> _Data extracts_:
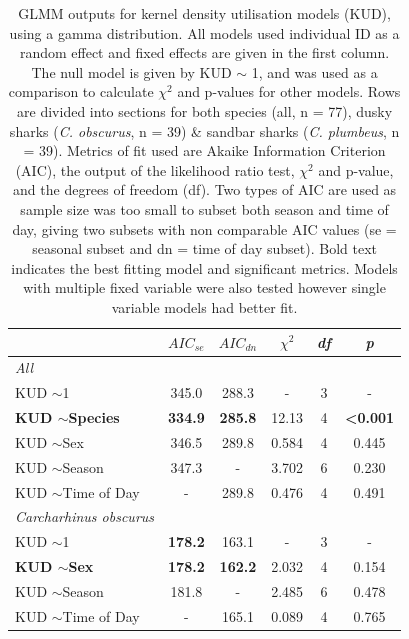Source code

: \documentclass[11pt,a4paper]{article}
\begin{document}
	\begin{table}[h!]
		\caption{GLMM outputs for kernel density utilisation models (KUD), using a gamma distribution. All models used individual ID as a random effect and fixed effects are given in the first column. The null model is given by KUD $\sim$ 1, and was used as a comparison to calculate $\chi^2$ and p-values for other models. Rows are divided into sections for both species (all, n = 77), dusky sharks (\textit{C. obscurus}, n = 39) \& sandbar sharks (\textit{C. plumbeus}, n = 39). Metrics of fit used are Akaike Information Criterion (AIC), the output of the likelihood ratio test, $\chi^2$ and p-value, and the degrees of freedom (df). Two types of AIC are used as sample size was too small to subset both season and time of day, giving two subsets with non comparable AIC values (se = seasonal subset and dn = time of day subset). Bold text indicates the best fitting model and significant metrics. Models with multiple fixed variable were also tested however single variable models had better fit.}
		\centering
		\begin{tabular}{@{}lccccc@{}}
			& $AIC_{se}$ & $AIC_{dn}$ & $\chi^2$  & \textit{df} & \textit{p}               \\ \midrule
			\textit{All}                   &       &       &       &    &                 \\
			KUD $\sim$1                    & 345.0 & 288.3 & -     & 3  & -               \\
			\textbf{KUD $\sim$Species}              & \textbf{334.9} & \textbf{285.8} & 12.13 & 4  & \textbf{\textless 0.001} \\
			KUD $\sim$Sex                  & 346.5 & 289.8 & 0.584 & 4  & 0.445           \\
			KUD $\sim$Season               & 347.3 & -     & 3.702 & 6  & 0.230           \\
			KUD $\sim$Time of Day          & -     & 289.8 & 0.476 & 4  & 0.491           \\ \midrule
			\textit{Carcharhinus obscurus} &       &       &       &    &                 \\
			KUD $\sim$1                    & \textbf{178.2} & 163.1 & -     & 3  & -               \\
			\textbf{KUD $\sim$Sex}                  & \textbf{178.2} & \textbf{162.2} & 2.032 & 4  & 0.154           \\
			KUD $\sim$Season               & 181.8 & -     & 2.485 & 6  & 0.478           \\
			KUD $\sim$Time of Day          & -     & 165.1 & 0.089 & 4  & 0.765           \\

\end{tabular}
\end{table}
\end{document}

> _Try it_: In the listing above, the lines from the one containing "346.5 & 289.8" through the last line are to be returned exactly.

> _Response_:
			KUD $\sim$Sex                  & 346.5 & 289.8 & 0.584 & 4  & 0.445           \\
			KUD $\sim$Season               & 347.3 & -     & 3.702 & 6  & 0.230           \\
			KUD $\sim$Time of Day          & -     & 289.8 & 0.476 & 4  & 0.491           \\ \midrule
			\textit{Carcharhinus obscurus} &       &       &       &    &                 \\
			KUD $\sim$1                    & \textbf{178.2} & 163.1 & -     & 3  & -               \\
			\textbf{KUD $\sim$Sex}                  & \textbf{178.2} & \textbf{162.2} & 2.032 & 4  & 0.154           \\
			KUD $\sim$Season               & 181.8 & -     & 2.485 & 6  & 0.478           \\
			KUD $\sim$Time of Day          & -     & 165.1 & 0.089 & 4  & 0.765           \\

\end{tabular}
\end{table}
\end{document}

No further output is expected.